The devout Buddhist, now 76, left for India in 1959 fearful that the Communist Party would deprive Tibetans of their religious freedom.
In 1967 he moved to Switzerland and began a secular life.
Language barriers meant he could only make a living through manual work or caring for the sick and elderly.
But in the late 1970s, China’s reform and opening up became the talk of the world and aroused feelings of nostalgia.
From the moment he and his wife got off the plane, change was obvious.
Before he left Tibet, he was regarded as superior. People had bowed down before him when he was the Lama of Drepung Monastery.
Meeting him at the airport, followers, friends and family shook his hands and hugged him.
“No individual should be considered superior to another,” he said. Life abroad taught him that all people are created equal. That the idea of equality was now ingrained in the hearts of the people of his homeland came as both a shock and a joy.
Tibetan women and men sat together in the tea houses of Lhasa. In his day, only men had the right to visit tea houses.
In 1994 it seemed, women even owned tea houses, let alone frequented them.
“It was then that I knew I made the right decision,” he said.

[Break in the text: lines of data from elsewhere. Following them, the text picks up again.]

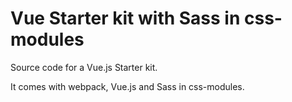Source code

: # Vue Starter kit with Sass in css-modules

Source code for a Vue.js Starter kit.

It comes with webpack, Vue.js and Sass in css-modules.
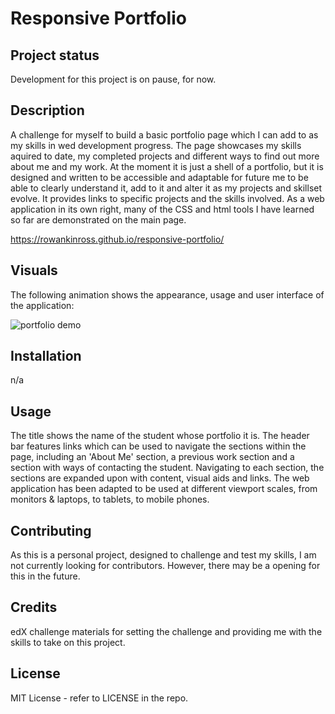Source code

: # Responsive Portfolio

## Project status
Development for this project is on pause, for now.

## Description
A challenge for myself to build a basic portfolio page which I can add to as my skills in wed development progress. The page showcases my skills aquired to date, my completed projects and different ways to find out more about me and my work. At the moment it is just a shell of a portfolio, but it is designed and written to be accessible and adaptable for future me to be able to clearly understand it, add to it and alter it as my projects and skillset evolve. It provides links to specific projects and the skills involved. As a web application in its own right, many of the CSS and html tools I have learned so far are demonstrated on the main page.

https://rowankinross.github.io/responsive-portfolio/

## Visuals
The following animation shows the appearance, usage and user interface of the application:

![portfolio demo](./images/responsive-portfolio-page-gif.gif)

## Installation
n/a

## Usage
The title shows the name of the student whose portfolio it is. The header bar features links which can be used to navigate the sections within the page, including an 'About Me' section, a previous work section and a section with ways of contacting the student. Navigating to each section, the sections are expanded upon with content, visual aids and links. The web application has been adapted to be used at different viewport scales, from monitors & laptops, to tablets, to mobile phones.

## Contributing
As this is a personal project, designed to challenge and test my skills, I am not currently looking for contributors. However, there may be a opening for this in the future.

## Credits

edX challenge materials for setting the challenge and providing me with the skills to take on this project.

## License

MIT License - refer to LICENSE in the repo.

Lhasa’s railway station has become his favorite place after the Qinghai-Tibet Railway opened in 2006, linking Tibet with the rest of the country for the first time.
Zigme Cedain, 32, returned to Tibet from India with his parents in 1984. He owns a clothing shop in Lhasa and knows how the easy land connections to the “roof of the world” benefit Tibetans.

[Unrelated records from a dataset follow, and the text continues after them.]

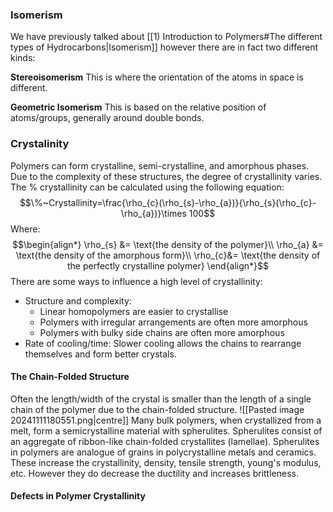 ### Isomerism
We have previously talked about [[1) Introduction to Polymers#The different types of Hydrocarbons|Isomerism]] however there are in fact two different kinds:

**Stereoisomerism**
This is where the orientation of the atoms in space is different.

**Geometric Isomerism**
This is based on the relative position of atoms/groups, generally around double bonds.
### Crystalinity
Polymers can form crystalline, semi-crystalline, and amorphous phases. Due to the complexity of these structures, the degree of crystallinity varies.
The % crystallinity can be calculated using the following equation:
$$\%~Crystallinity=\frac{\rho_{c}(\rho_{s}-\rho_{a})}{\rho_{s}(\rho_{c}-\rho_{a})}\times 100$$
Where:
$$\begin{align*}
\rho_{s} &= \text{the density of the polymer}\\
\rho_{a} &= \text{the density of the amorphous form}\\
\rho_{c}&= \text{the density of the perfectly crystalline polymer}
\end{align*}$$
There are some ways to influence a high level of crystallinity:
- Structure and complexity:
	- Linear homopolymers are easier to crystallise
	- Polymers with irregular arrangements are often more amorphous
	- Polymers with bulky side chains are often more amorphous
- Rate of cooling/time: Slower cooling allows the chains to rearrange themselves and form better crystals.
#### The Chain-Folded Structure
Often the length/width of the crystal is smaller than the length of a single chain of the polymer due to the chain-folded structure.
![[Pasted image 20241111180551.png|centre]]
Many bulk polymers, when crystallized from a melt, form a semicrystalline material with spherulites.  Spherulites consist of an aggregate of ribbon-like chain-folded crystallites (lamellae). Spherulites in polymers are analogue of grains in polycrystalline metals and ceramics.
These increase the crystallinity, density, tensile strength, young's modulus, etc. However they do decrease the ductility and increases brittleness.
#### Defects in Polymer Crystallinity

A railway connecting Lhasa with Xigaze went into operation last year. “It halved my transport time to the Nepal and India borders,” he said.
These are but a few of the changes in Tibet after 50 years of autonomy. Last year, per capital disposable income for rural residents in Tibet hit 7,359 yuan (US$1,200), with double-digit growth for 12 consecutive years. Average life expectancy has jumped from 35.5 years to 68 over the past 50 years, while the infant mortality rate has dropped from a staggering 430 deaths per 1,000 live births to a mere 12.
There are around 200,000 overseas Tibetans in more than 40 countries and regions including India, Nepal, the US and Switzerland. More and more of them are applying to come home.
Yeshe Palden takes his daily prayer walk around the Potala Palace or Jokhang Monastery for four or five hours each morning, turning his prayer wheel, counting his beads and chanting. If he is tired, he rests on roadside benches and shares his home-made pancakes with the pigeons.
Nowadays, he cares more about issues like the environment and protecting his culture.
As in other parts of China, changes and modernization bring benefits as well as new problems. Tibet is no exception.
“I hope more returnees will visit the real Tibet. If changes are positive, there is no need to worry,” he said.